According to the authors of the article, this number is not a trifle even against the background of the total number of voters in a country with a population of 328 million people, of which about 239 million. this is a Voting-Eligible Population, or those who have the right to vote (www.electproject.org/2020g). Thus, Asian Americans make up 5% of the vote, and this may be quite a decisive factor.
And here, according to experts, not only Chinese Americans, but also all Asians who have the right to vote in the United States can bring big surprises to Trump. For more information about the ethnic and racial situation of voting Americans, you can read in a recent study http://www.pewresearch.org/…/the-changing-racial-and…/.

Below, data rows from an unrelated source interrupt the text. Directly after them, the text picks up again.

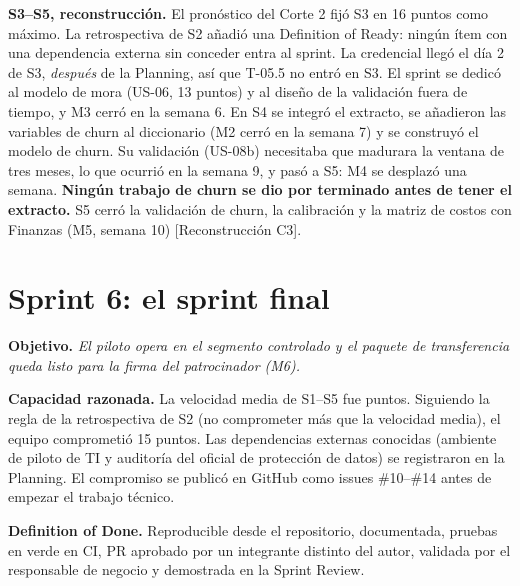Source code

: \documentclass[10pt,a4paper]{article}
\newcommand{\rot}[1]{\textsf{\scriptsize\color{gris}[#1]}}
\begin{document}
\textbf{S3--S5, reconstrucción.} El pronóstico del Corte 2 fijó S3 en 16 puntos como máximo. La retrospectiva de S2 añadió una Definition of Ready: ningún ítem con una dependencia externa sin conceder entra al sprint. La credencial llegó el día 2 de S3, \emph{después} de la Planning, así que T-05.5 no entró en S3. El sprint se dedicó al modelo de mora (US-06, 13 puntos) y al diseño de la validación fuera de tiempo, y M3 cerró en la semana 6. En S4 se integró el extracto, se añadieron las variables de churn al diccionario (M2 cerró en la semana 7) y se construyó el modelo de churn. Su validación (US-08b) necesitaba que madurara la ventana de tres meses, lo que ocurrió en la semana 9, y pasó a S5: M4 se desplazó una semana. \textbf{Ningún trabajo de churn se dio por terminado antes de tener el extracto.} S5 cerró la validación de churn, la calibración y la matriz de costos con Finanzas (M5, semana 10) \rot{Reconstrucción C3}.

\begin{table}[h]
\caption{Backlog de S3--S5 y su vínculo con objetivos e hitos}\label{tab:trace}

\end{table}

\section{Sprint 6: el sprint final}

\textbf{Objetivo.} \emph{El piloto opera en el segmento controlado y el paquete de transferencia queda listo para la firma del patrocinador (M6).}

\textbf{Capacidad razonada.} La velocidad media de S1--S5 fue \VelMedia{} puntos. Siguiendo la regla de la retrospectiva de S2 (no comprometer más que la velocidad media), el equipo comprometió 15 puntos. Las dependencias externas conocidas (ambiente de piloto de TI y auditoría del oficial de protección de datos) se registraron en la Planning. El compromiso se publicó en GitHub como issues \#10--\#14 antes de empezar el trabajo técnico.

\begin{table}[h]
\caption{Sprint Backlog de S6 (cada historia tiene criterios Dado/Cuando/Entonces y DoD en su issue)}\label{tab:s6}

\end{table}

\textbf{Definition of Done.} Reproducible desde el repositorio, documentada, pruebas en verde en CI, PR aprobado por un integrante distinto del autor, validada por el responsable de negocio y demostrada en la Sprint Review.
\end{document}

And so, why did the authors pay attention to this question?
The Chinese diaspora in the United States is the largest foreign Chinese community outside of Asia. It is estimated that the number of Chinese Americans is about 4.9 million people (https://worldpopulationreview.com/state…/asian-population). The Chinese represent 23% of the total number of Asian Americans (20 million Asians, 6% of the US population).
According to Pew Research, Asian Americans are one of the fastest growing groups of the electorate in the United States (over the period 2000-2020, their number increased by 139%, for comparison, the number of white voters increased by 7% over the same period, and African-American by 33%). (http://www.pewresearch.org/…/asian-americans-are-the…/)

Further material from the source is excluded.